Below are the records. Retype exactly the lines between the lines holding "As limitações apontam" and "facilmente adaptável; tratar", inclusive.

»»

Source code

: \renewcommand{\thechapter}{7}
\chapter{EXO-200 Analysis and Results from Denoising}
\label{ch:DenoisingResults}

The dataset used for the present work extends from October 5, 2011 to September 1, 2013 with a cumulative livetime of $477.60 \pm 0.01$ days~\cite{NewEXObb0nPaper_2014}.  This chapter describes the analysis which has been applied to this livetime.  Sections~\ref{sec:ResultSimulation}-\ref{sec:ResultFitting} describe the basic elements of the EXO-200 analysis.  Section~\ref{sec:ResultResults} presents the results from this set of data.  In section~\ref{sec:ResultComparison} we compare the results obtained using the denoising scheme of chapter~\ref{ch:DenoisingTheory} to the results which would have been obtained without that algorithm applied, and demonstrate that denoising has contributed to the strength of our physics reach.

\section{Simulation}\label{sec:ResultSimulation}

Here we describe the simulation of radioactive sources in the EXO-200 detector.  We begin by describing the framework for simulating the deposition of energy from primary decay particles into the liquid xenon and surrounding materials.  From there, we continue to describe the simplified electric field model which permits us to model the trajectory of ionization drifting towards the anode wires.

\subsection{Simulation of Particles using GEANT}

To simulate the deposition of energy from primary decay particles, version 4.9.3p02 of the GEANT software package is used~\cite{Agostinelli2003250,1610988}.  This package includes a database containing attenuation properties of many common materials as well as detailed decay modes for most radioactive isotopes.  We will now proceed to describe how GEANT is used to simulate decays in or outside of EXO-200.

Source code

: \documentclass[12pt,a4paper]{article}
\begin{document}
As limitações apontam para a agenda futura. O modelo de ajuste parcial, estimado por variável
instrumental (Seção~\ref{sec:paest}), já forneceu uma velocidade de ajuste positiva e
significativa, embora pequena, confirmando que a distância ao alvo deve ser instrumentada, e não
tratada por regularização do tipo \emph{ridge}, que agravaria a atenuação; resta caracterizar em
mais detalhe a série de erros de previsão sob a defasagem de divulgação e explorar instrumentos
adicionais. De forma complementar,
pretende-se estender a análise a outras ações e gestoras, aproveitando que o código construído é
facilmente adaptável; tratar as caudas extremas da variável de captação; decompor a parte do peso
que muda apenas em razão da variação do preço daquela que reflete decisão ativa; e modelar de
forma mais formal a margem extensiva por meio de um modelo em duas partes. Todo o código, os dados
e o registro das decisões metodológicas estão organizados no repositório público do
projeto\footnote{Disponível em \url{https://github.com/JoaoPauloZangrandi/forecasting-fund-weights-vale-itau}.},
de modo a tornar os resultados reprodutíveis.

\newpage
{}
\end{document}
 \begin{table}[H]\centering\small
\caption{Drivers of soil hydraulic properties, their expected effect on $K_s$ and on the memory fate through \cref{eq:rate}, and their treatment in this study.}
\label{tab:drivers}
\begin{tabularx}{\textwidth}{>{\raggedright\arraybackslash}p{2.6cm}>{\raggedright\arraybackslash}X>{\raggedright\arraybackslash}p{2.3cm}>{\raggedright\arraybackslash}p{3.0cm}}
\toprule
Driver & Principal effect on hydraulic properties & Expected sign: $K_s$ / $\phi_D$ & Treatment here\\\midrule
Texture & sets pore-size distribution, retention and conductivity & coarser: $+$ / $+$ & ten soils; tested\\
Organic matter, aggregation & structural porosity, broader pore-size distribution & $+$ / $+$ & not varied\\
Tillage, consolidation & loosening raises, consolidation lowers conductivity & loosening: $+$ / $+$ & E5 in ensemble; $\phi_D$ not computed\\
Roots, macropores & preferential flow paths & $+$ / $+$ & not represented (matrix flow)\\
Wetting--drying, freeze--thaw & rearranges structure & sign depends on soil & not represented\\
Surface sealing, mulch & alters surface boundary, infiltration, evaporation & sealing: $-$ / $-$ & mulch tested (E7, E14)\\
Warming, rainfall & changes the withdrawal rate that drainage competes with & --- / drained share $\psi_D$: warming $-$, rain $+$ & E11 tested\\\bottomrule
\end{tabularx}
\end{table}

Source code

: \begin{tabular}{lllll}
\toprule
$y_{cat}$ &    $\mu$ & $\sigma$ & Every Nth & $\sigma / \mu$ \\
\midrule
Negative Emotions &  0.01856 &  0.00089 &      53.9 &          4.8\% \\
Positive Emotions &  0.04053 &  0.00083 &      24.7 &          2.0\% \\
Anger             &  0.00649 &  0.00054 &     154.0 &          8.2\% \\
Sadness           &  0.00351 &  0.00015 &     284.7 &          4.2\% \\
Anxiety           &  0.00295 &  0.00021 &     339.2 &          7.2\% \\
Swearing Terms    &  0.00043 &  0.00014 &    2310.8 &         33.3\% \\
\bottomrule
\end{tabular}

««

> _Solution for this task_:
As limitações apontam para a agenda futura. O modelo de ajuste parcial, estimado por variável
instrumental (Seção~\ref{sec:paest}), já forneceu uma velocidade de ajuste positiva e
significativa, embora pequena, confirmando que a distância ao alvo deve ser instrumentada, e não
tratada por regularização do tipo \emph{ridge}, que agravaria a atenuação; resta caracterizar em
mais detalhe a série de erros de previsão sob a defasagem de divulgação e explorar instrumentos
adicionais. De forma complementar,
pretende-se estender a análise a outras ações e gestoras, aproveitando que o código construído é
facilmente adaptável; tratar as caudas extremas da variável de captação; decompor a parte do peso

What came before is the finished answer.